El conflicto en torno a la infraestructura estratégica australiana se ha intensificado, luego de que el embajador de la República Popular China en Australia, Xiao Qian, emitiera una severa advertencia contra cualquier intento de Canberra de revertir el control del puerto de Darwin.
El puerto, ubicado en el Territorio del Norte, está bajo un contrato de arrendamiento de 99 años otorgado en 2015 a Landbridge Group, una entidad propiedad del empresario chino Ye Cheng. En su momento, el acuerdo de 350 millones de dólares australianos buscaba impulsar la economía local, pero ha sido objeto de intenso escrutinio por preocupaciones de seguridad nacional.
Durante su comparecencia anual ante medios locales, el embajador Qian cuestionó la ética de la decisión australiana, preguntando retóricamente: "Cuando está perdiendo dinero, lo arrienda a una empresa extranjera, ¿y cuando está generando ganancias, quiere recuperarlo?". Además, advirtió que Beijing "tomará medidas" para defender los intereses legítimos de Landbridge si Australia procede a alterar forzosamente el acuerdo.
Esta postura diplomática tensa se produce a pesar de que el Primer Ministro Anthony Albanese ha mantenido su promesa electoral de devolver la gestión del puerto al control australiano, argumentando que es una cuestión de "interés nacional". Cabe destacar que múltiples revisiones gubernamentales, incluyendo una encargada por la administración actual, concluyeron que no existían bases legales suficientes para cancelar o modificar el contrato existente.
El intercambio subraya la delicada relación económica y geopolítica entre ambas naciones.
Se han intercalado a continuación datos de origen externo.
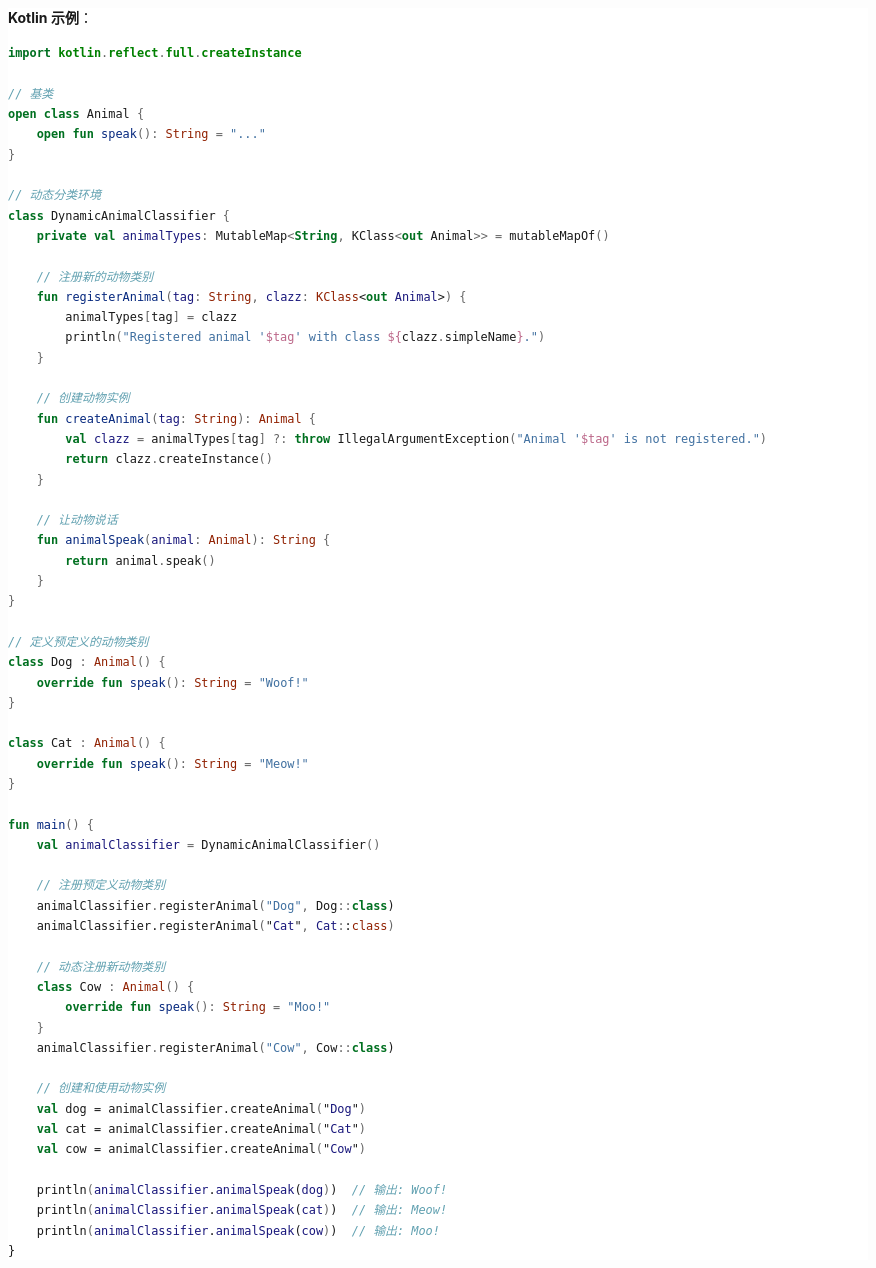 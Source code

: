 **Kotlin 示例**：

```kotlin
import kotlin.reflect.full.createInstance

// 基类
open class Animal {
    open fun speak(): String = "..."
}

// 动态分类环境
class DynamicAnimalClassifier {
    private val animalTypes: MutableMap<String, KClass<out Animal>> = mutableMapOf()

    // 注册新的动物类别
    fun registerAnimal(tag: String, clazz: KClass<out Animal>) {
        animalTypes[tag] = clazz
        println("Registered animal '$tag' with class ${clazz.simpleName}.")
    }

    // 创建动物实例
    fun createAnimal(tag: String): Animal {
        val clazz = animalTypes[tag] ?: throw IllegalArgumentException("Animal '$tag' is not registered.")
        return clazz.createInstance()
    }

    // 让动物说话
    fun animalSpeak(animal: Animal): String {
        return animal.speak()
    }
}

// 定义预定义的动物类别
class Dog : Animal() {
    override fun speak(): String = "Woof!"
}

class Cat : Animal() {
    override fun speak(): String = "Meow!"
}

fun main() {
    val animalClassifier = DynamicAnimalClassifier()

    // 注册预定义动物类别
    animalClassifier.registerAnimal("Dog", Dog::class)
    animalClassifier.registerAnimal("Cat", Cat::class)

    // 动态注册新动物类别
    class Cow : Animal() {
        override fun speak(): String = "Moo!"
    }
    animalClassifier.registerAnimal("Cow", Cow::class)

    // 创建和使用动物实例
    val dog = animalClassifier.createAnimal("Dog")
    val cat = animalClassifier.createAnimal("Cat")
    val cow = animalClassifier.createAnimal("Cow")

    println(animalClassifier.animalSpeak(dog))  // 输出: Woof!
    println(animalClassifier.animalSpeak(cat))  // 输出: Meow!
    println(animalClassifier.animalSpeak(cow))  // 输出: Moo!
}
``` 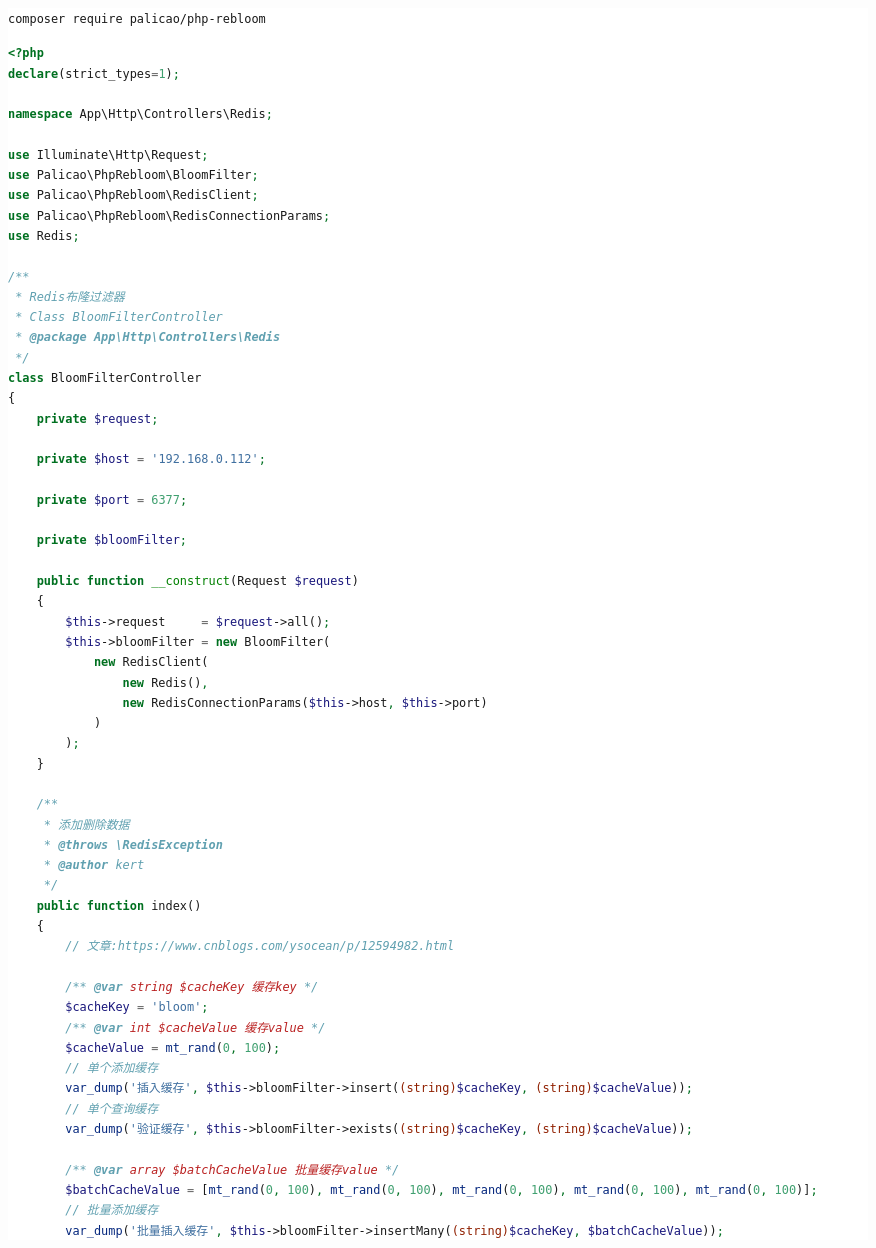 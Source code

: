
 ```shell
composer require palicao/php-rebloom
```

```php
<?php
declare(strict_types=1);

namespace App\Http\Controllers\Redis;

use Illuminate\Http\Request;
use Palicao\PhpRebloom\BloomFilter;
use Palicao\PhpRebloom\RedisClient;
use Palicao\PhpRebloom\RedisConnectionParams;
use Redis;

/**
 * Redis布隆过滤器
 * Class BloomFilterController
 * @package App\Http\Controllers\Redis
 */
class BloomFilterController
{
    private $request;

    private $host = '192.168.0.112';

    private $port = 6377;

    private $bloomFilter;

    public function __construct(Request $request)
    {
        $this->request     = $request->all();
        $this->bloomFilter = new BloomFilter(
            new RedisClient(
                new Redis(),
                new RedisConnectionParams($this->host, $this->port)
            )
        );
    }

    /**
     * 添加删除数据
     * @throws \RedisException
     * @author kert
     */
    public function index()
    {
        // 文章:https://www.cnblogs.com/ysocean/p/12594982.html

        /** @var string $cacheKey 缓存key */
        $cacheKey = 'bloom';
        /** @var int $cacheValue 缓存value */
        $cacheValue = mt_rand(0, 100);
        // 单个添加缓存
        var_dump('插入缓存', $this->bloomFilter->insert((string)$cacheKey, (string)$cacheValue));
        // 单个查询缓存
        var_dump('验证缓存', $this->bloomFilter->exists((string)$cacheKey, (string)$cacheValue));

        /** @var array $batchCacheValue 批量缓存value */
        $batchCacheValue = [mt_rand(0, 100), mt_rand(0, 100), mt_rand(0, 100), mt_rand(0, 100), mt_rand(0, 100)];
        // 批量添加缓存
        var_dump('批量插入缓存', $this->bloomFilter->insertMany((string)$cacheKey, $batchCacheValue));
```
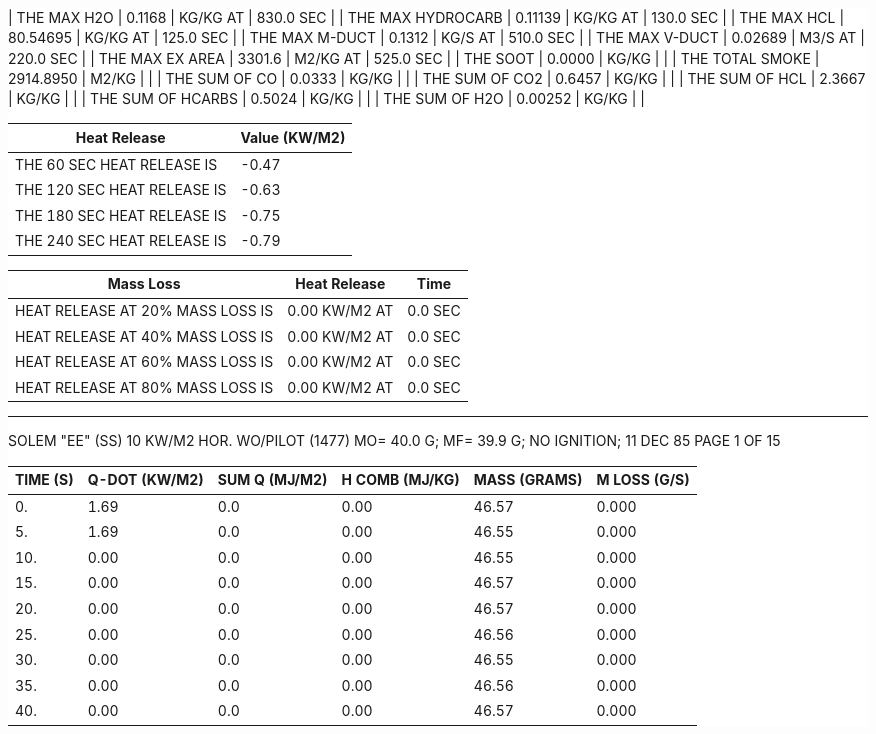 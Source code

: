 | THE MAX H2O | 0.1168 | KG/KG AT | 830.0 SEC |
| THE MAX HYDROCARB | 0.11139 | KG/KG AT | 130.0 SEC |
| THE MAX HCL | 80.54695 | KG/KG AT | 125.0 SEC |
| THE MAX M-DUCT | 0.1312 | KG/S AT | 510.0 SEC |
| THE MAX V-DUCT | 0.02689 | M3/S AT | 220.0 SEC |
| THE MAX EX AREA | 3301.6 | M2/KG AT | 525.0 SEC |
| THE SOOT | 0.0000 | KG/KG | |
| THE TOTAL SMOKE | 2914.8950 | M2/KG | |
| THE SUM OF CO | 0.0333 | KG/KG | |
| THE SUM OF CO2 | 0.6457 | KG/KG | |
| THE SUM OF HCL | 2.3667 | KG/KG | |
| THE SUM OF HCARBS | 0.5024 | KG/KG | |
| THE SUM OF H2O | 0.00252 | KG/KG | |

| Heat Release | Value (KW/M2) |
|--------------|---------------|
| THE 60 SEC HEAT RELEASE IS | -0.47 |
| THE 120 SEC HEAT RELEASE IS | -0.63 |
| THE 180 SEC HEAT RELEASE IS | -0.75 |
| THE 240 SEC HEAT RELEASE IS | -0.79 |

| Mass Loss | Heat Release | Time |
|-----------|--------------|------|
| HEAT RELEASE AT 20% MASS LOSS IS | 0.00 KW/M2 AT | 0.0 SEC |
| HEAT RELEASE AT 40% MASS LOSS IS | 0.00 KW/M2 AT | 0.0 SEC |
| HEAT RELEASE AT 60% MASS LOSS IS | 0.00 KW/M2 AT | 0.0 SEC |
| HEAT RELEASE AT 80% MASS LOSS IS | 0.00 KW/M2 AT | 0.0 SEC |
---
SOLEM "EE" (SS)   10 KW/M2 HOR.   WO/PILOT (1477)
MO= 40.0 G; MF= 39.9 G; NO IGNITION; 11 DEC 85
PAGE 1 OF 15

| TIME (S) | Q-DOT (KW/M2) | SUM Q (MJ/M2) | H COMB (MJ/KG) | MASS (GRAMS) | M LOSS (G/S) |
|----------|---------------|---------------|----------------|--------------|--------------|
| 0.       | 1.69          | 0.0           | 0.00           | 46.57        | 0.000        |
| 5.       | 1.69          | 0.0           | 0.00           | 46.55        | 0.000        |
| 10.      | 0.00          | 0.0           | 0.00           | 46.55        | 0.000        |
| 15.      | 0.00          | 0.0           | 0.00           | 46.57        | 0.000        |
| 20.      | 0.00          | 0.0           | 0.00           | 46.57        | 0.000        |
| 25.      | 0.00          | 0.0           | 0.00           | 46.56        | 0.000        |
| 30.      | 0.00          | 0.0           | 0.00           | 46.55        | 0.000        |
| 35.      | 0.00          | 0.0           | 0.00           | 46.56        | 0.000        |
| 40.      | 0.00          | 0.0           | 0.00           | 46.57        | 0.000        | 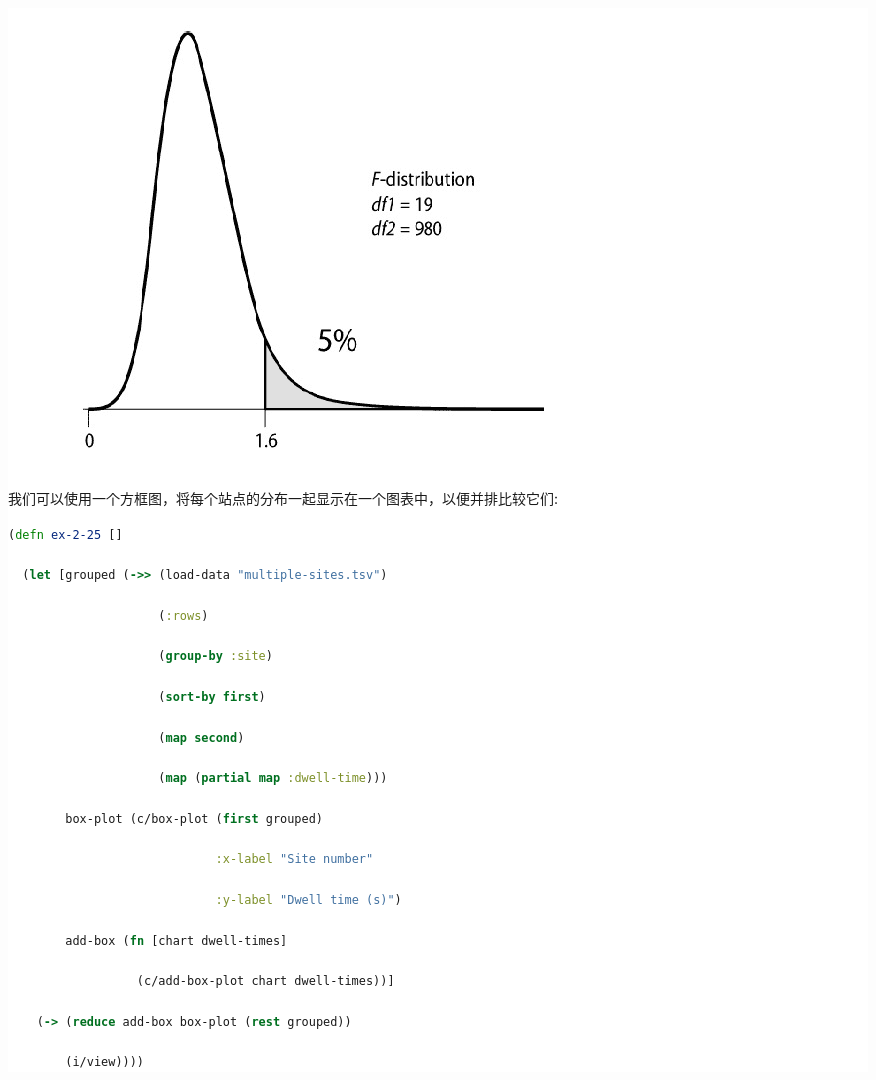 ![The F-test](img/7180OS_02_260.jpg)

我们可以使用一个方框图，将每个站点的分布一起显示在一个图表中，以便并排比较它们:

```clj
(defn ex-2-25 []

  (let [grouped (->> (load-data "multiple-sites.tsv")

                     (:rows)

                     (group-by :site)

                     (sort-by first)

                     (map second)

                     (map (partial map :dwell-time)))

        box-plot (c/box-plot (first grouped)

                             :x-label "Site number"

                             :y-label "Dwell time (s)")

        add-box (fn [chart dwell-times]

                  (c/add-box-plot chart dwell-times))]

    (-> (reduce add-box box-plot (rest grouped))

        (i/view))))
```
China sigue siendo el principal socio comercial de Australia, con un comercio bilateral que alcanzó los 218 mil millones de dólares australianos en el ciclo fiscal 2024-2025, si bien las disputas sobre seguridad y derechos humanos han puesto a prueba el vínculo en años recientes.
La respuesta de Canberra ha sido firme. Albanese, durante una visita a Timor Oriental, reafirmó su compromiso de asegurar que la instalación portuaria clave opere bajo supervisión local, manteniendo la línea definida durante la campaña electoral de mayo pasado.
La situación en Darwin se convierte así en un barómetro clave de la gestión de riesgos estratégicos frente a la dependencia económica de China en la región Asia-Pacífico, obligando a las autoridades australianas a sopesar las implicaciones de seguridad frente a las posibles represalias comerciales de su mayor comprador.